Infectious myonecrosis virus (IMNV) is one of the viral diseases that can cause huge mortality and huge economic losses in shrimp culture. The target organ attacked by this virus is a skeletal muscle and can attack a variety of shrimp stadia. Pacific white shrimp infected with IMNV show clinical signs of necrosis, especially on the distal abdominal. IMNV was first reported in Brazil in 2002 and spread in Indonesia in 2006 (Senapin et al. 2007).
In addition to viral infections, Pacific white shrimp are also susceptible to vibriosis. Vibriosis is an infectious disease caused by vibrio bacteria and was among the most dominant disease agents. Vibrio is a natural organism that lives in salinity waters (Aguilera-Rivera et al. 2019), so its connection to the environment and host is very important as a disease agent.

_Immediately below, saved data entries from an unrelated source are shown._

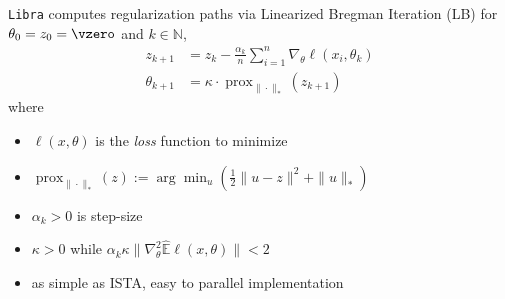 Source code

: \documentclass[slidestop,compress,9pt,epsfig,color]{beamer}
\providecommand{\NN}{\mathbb{N}}
\providecommand{\E}{\mathbb{E}}
\theoremstyle{example}
\providecommand{\subitem}{\\ \textcolor{yellow}{$\bullet\ $}}
\DeclareMathOperator{\prox}{prox}
\begin{document}
\begin{frame}{{\tt{Libra}} computes regularization paths via Linearized Bregman Iteration (LB)}
for $\theta_0=z_0=\vzero$ and $k\in \NN$,
\begin{subequations}
\begin{align}
z_{k+1} & = z_k - \frac{ \alpha_k }{n} \sum_{i=1}^n \nabla_{\theta} \ell (x_i,\theta_k)\\
 \theta_{k+1} & = \kappa \cdot \prox_{\|\cdot\|_\ast}(z_{k+1})
\end{align}
\end{subequations}
where
\begin{itemize}
\item $\ell (x,\theta)$ is the \emph{loss} function to minimize
\item $\prox_{\|\cdot\|_\ast}(z) := \arg\min_u \left( \frac{1}{2}\| u - z\|^2 + \|u\|_\ast \right )$ 
\item $\alpha_k>0$ is step-size 
\item $\kappa>0$ while $\alpha_k \kappa \|\nabla^2_\theta\hat{\E} \ell (x,\theta)\|<2$
\item as simple as ISTA, easy to parallel implementation
\end{itemize}
\end{frame}



\end{document}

Vibrio parahaemolyticus is one of the pathogens widely reported to infect Pacific white shrimp (Tran et al. 2013). Disease outbreaks in Pacific white shrimp farming activities are usually not only caused by one type of pathogen but can also occur due to the coinfection, infection of more than one type of pathogen (Pang et al. 2019).
The application of synbiotic is one of the alternatives in controlling disease outbreak on Pacific white shrimp farming. Yao et al. (2021) reported that synbiotic applications increase nonspecific immune response in Pacific white shrimp and are more effective than the use of probiotics and prebiotics separately (Hamsah et al. 2019). In addition, the availability and the application of multispecies probiotic (Yuhana, 2010) could improve the fish health status much better than the use of one type of probiotic (Wang et al. 2019). The number of study on efficacy of multispecies synbiotic application against coinfectious disease in white shrimp is still limited. Therefore, our study aimed to evaluate the effect of adding multispecies synbiotic on feed to improving immune response, and resistance of Pacific white shrimp to IMNV and V. parahaemolyticus coinfection.
Materials and methodology
Materials
The test materials in this study were shrimp, disease agents, and multispecies synbiotic. The shrimp used was a Pacific white shrimp (Litopenaeus vannamei) (10.4 ± 0.96 g) and obtained from the shrimp farmer in Kronjo, Tangerang. Infectious myonecrosis virus (IMNV) isolated from positive infected shrimp that obtained from Situbondo, East Java. The polymerase chain reaction (PCR) method was used for verification of IMNV using primers 5′-CGA-CGC-TGC-TAA-CCA-TAC-AA-3′; 5′-ACT-CGG-CTG-TTC-GAT-CAA-GT-3′ for 1st PCR and primers 5′-GGC-ACA-TGC-TCA-GAG-ACA-3′; 5′-AGC-GCT-GAG-TCC-AGT-CTT-G-3′ for nested PCR (OIE, 2013).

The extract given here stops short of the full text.